2016-12-11 09:46:38 | 新作映画を見てみた

激動の時代を背景にしたある男の一代記



 明治・大正・昭和の激動の時代を背景に、名もなき存在から身を起こし、戦後の日本で一大石油事業を展開させるまでに至った国岡鐡造(モデルは出光佐三)の生涯を描く。
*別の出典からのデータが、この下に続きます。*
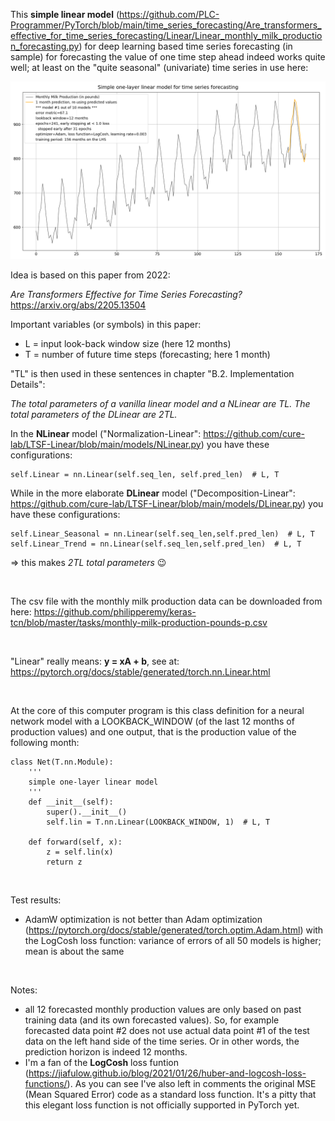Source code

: This **simple linear model** (https://github.com/PLC-Programmer/PyTorch/blob/main/time_series_forecasting/Are_transformers_effective_for_time_series_forecasting/Linear/Linear_monthly_milk_production_forecasting.py) for deep learning based time series forecasting (in sample) for forecasting the value of one time step ahead indeed works quite well; at least on the "quite seasonal" (univariate) time series in use here:

![plot](.//outputs/monthly_milk_production_forecasting_00.png)

Idea is based on this paper from 2022:

*Are Transformers Effective for Time Series Forecasting?* https://arxiv.org/abs/2205.13504

Important variables (or symbols) in this paper:
* L = input look-back window size (here 12 months)
* T = number of future time steps (forecasting; here 1 month)

"TL" is then used in these sentences in chapter "B.2. Implementation Details":

*The total parameters of a vanilla linear model and a NLinear are TL. The total parameters of the DLinear are 2TL.*

In the **NLinear** model ("Normalization-Linear": https://github.com/cure-lab/LTSF-Linear/blob/main/models/NLinear.py) you have these configurations:
```
self.Linear = nn.Linear(self.seq_len, self.pred_len)  # L, T
```

While in the more elaborate **DLinear** model ("Decomposition-Linear": https://github.com/cure-lab/LTSF-Linear/blob/main/models/DLinear.py) you have these configurations:
```
self.Linear_Seasonal = nn.Linear(self.seq_len,self.pred_len)  # L, T
self.Linear_Trend = nn.Linear(self.seq_len,self.pred_len)  # L, T
```
=> this makes *2TL total parameters* :wink:

<br/>

The csv file with the monthly milk production data can be downloaded from here: https://github.com/philipperemy/keras-tcn/blob/master/tasks/monthly-milk-production-pounds-p.csv

<br/>

"Linear" really means: **y = xA + b**, see at: https://pytorch.org/docs/stable/generated/torch.nn.Linear.html

<br/>

At the core of this computer program is this class definition for a neural network model with a LOOKBACK_WINDOW (of the last 12 months of production values) and one output, that is the production value of the following month:

```
class Net(T.nn.Module):
    '''
    simple one-layer linear model
    '''
    def __init__(self):
        super().__init__()
        self.lin = T.nn.Linear(LOOKBACK_WINDOW, 1)  # L, T

    def forward(self, x):
        z = self.lin(x)
        return z
```

<br/>

Test results:
* AdamW optimization is not better than Adam optimization (https://pytorch.org/docs/stable/generated/torch.optim.Adam.html) with the LogCosh loss function: variance of errors of all 50 models is higher; mean is about the same

<br/>

Notes:
* all 12 forecasted monthly production values are only based on past training data (and its own forecasted values). So, for example forecasted data point #2 does not use actual data point #1 of the test data on the left hand side of the time series. Or in other words, the prediction horizon is indeed 12 months.
* I'm a fan of the **LogCosh** loss funtion (https://jiafulow.github.io/blog/2021/01/26/huber-and-logcosh-loss-functions/). As you can see I've also left in comments the original MSE (Mean Squared Error) code as a standard loss function. It's a pitty that this elegant loss function is not officially supported in PyTorch yet.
原作・百田尚樹、監督・脚本・山崎貴、主演・岡田准一という『永遠の0』のトリオが再集結。

 山崎監督が「違う時代の出来事をランダムに描くうちに、国岡商店という大きな組織と国岡鐡造という人物が見えてくると考え、徐々に全体像が浮き彫りになる構成にした」と語るように、あえて時系列を崩して描くことで、変転する時代の中でも常にバイタリティーを発揮する鐡造の人物像を明白にした。

 また、若年から老年までを演じ切った岡田の熱演に加えて、小林薫、吉岡秀隆らが脇を固め、鐡造(店主)と彼を支えた仲間(社員)たちとの絆を軸とした群像劇としている。ただし、妻(綾瀬はるか)や社員たちが鐡造にほれ込んだ理由が描き切れていないので、エピソードの羅列に見えてしまうのが残念だ。